The new caps effectively put Wyoming back to the restrictions that were in place in early June. Before it was clear what state officials would do, Billin told commissioners that “nobody wants to go backwards,” but said much more has been learned since the pandemic’s early days.

“I’m the first one to admit that, back in late March and April, we did too much. We did too much in Park County, we did too much in Wyoming, we did too much nationwide,” Billin said. He attributed the overreaction to COVID-19 being something no one had ever seen before, adding, “I’ve [since] said many times, I wish we saved something back then to do now.”

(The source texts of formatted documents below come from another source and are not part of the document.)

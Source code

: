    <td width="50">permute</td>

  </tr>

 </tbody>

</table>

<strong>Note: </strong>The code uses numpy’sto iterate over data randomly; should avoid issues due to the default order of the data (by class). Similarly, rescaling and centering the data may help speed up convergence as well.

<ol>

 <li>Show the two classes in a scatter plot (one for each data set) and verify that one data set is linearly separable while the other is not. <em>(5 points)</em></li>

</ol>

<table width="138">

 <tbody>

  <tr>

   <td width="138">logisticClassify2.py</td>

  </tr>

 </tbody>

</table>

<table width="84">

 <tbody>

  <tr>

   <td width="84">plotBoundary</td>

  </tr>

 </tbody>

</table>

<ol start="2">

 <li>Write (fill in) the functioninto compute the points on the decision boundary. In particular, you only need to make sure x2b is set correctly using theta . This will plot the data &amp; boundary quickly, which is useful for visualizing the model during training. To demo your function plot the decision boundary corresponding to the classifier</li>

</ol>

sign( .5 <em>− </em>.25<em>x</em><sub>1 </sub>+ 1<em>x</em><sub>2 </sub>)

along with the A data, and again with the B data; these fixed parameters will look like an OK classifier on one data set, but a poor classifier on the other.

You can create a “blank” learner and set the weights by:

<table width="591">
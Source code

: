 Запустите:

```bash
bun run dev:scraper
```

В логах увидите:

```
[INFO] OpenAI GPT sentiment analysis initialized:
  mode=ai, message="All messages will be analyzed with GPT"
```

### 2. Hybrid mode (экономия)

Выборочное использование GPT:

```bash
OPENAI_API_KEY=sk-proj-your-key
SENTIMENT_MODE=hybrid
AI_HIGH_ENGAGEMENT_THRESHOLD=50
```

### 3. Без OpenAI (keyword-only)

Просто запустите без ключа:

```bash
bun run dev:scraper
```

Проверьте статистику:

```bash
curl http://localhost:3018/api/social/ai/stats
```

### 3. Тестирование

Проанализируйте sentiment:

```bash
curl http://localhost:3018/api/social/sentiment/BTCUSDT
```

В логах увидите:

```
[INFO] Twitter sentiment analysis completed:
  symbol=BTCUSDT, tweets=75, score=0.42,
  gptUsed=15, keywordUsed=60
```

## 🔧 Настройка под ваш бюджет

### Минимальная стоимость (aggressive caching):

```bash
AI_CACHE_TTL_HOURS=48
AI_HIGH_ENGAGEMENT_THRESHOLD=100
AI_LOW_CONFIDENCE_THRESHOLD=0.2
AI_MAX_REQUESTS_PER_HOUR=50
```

Under the state’s new rules, set to remain in place through at least Dec. 15, gatherings over 25 people must screen workers, keep attendees in groups of no more than eight and maintain 6 feet of distance between them (or have them wear facial coverings), thoroughly clean facilities, etc. Additionally, venues can only be filled to 25% capacity with no more than 100 people, and outdoor venues are limited to 50% capacity, up to 250.

A lengthy list of facilities remain exempted, including churches, funeral homes, livestock auctions, government facilities, grocery stores, gas stations, pharmacies, hospitals, treatment centers and businesses where people generally aren’t within 6 feet of each other. Parades are also exempt.

But the orders will severely cap attendance at high school athletic events.


‘It’s just a virus’

Billin and State Health Officer Harrist had been allowing up to 700 people inside the Powell High School gymnasium and 680 spectators at the Cody High School gym. Now, the schools can have no more than 100 fans present.

On one of Billin’s Facebook posts, Powell High School senior Madi Fields questioned why the limits on gatherings were needed if the required masks work so well.

“... Quite honestly I’m just trying to have a basketball season. We need to quit being scared of this virus,” she wrote, “it’s just a virus we will all be okay in the end. Lets get life back to normal!”

“So far there is 176 Wyoming residents and their families that will not be okay,” Billin responded.

Fields’ father, Jason, disagreed, questioning whether the people would have died regardless of COVID-19.

“You know as well as everyone else that death is the only way we are getting outta this world. If you look just in our local paper there are at least 3-4 obituaries each week. Not from Covid,” he wrote to Billin.

Responded the health officer, “Just because we are all going to die in the end doesn’t mean that we shouldn’t intervene in preventable deaths.”

Most people who become infected suffer mild or moderate flu-like symptoms and recover at home. The elderly and those with underlying health conditions are the most vulnerable to becoming seriously ill, health officials say.

As of Monday, the Wyoming Department of Health said COVID-19 had either caused or contributed to the deaths of 202 Wyoming residents among more than 29,400 confirmed and probable cases documented since March.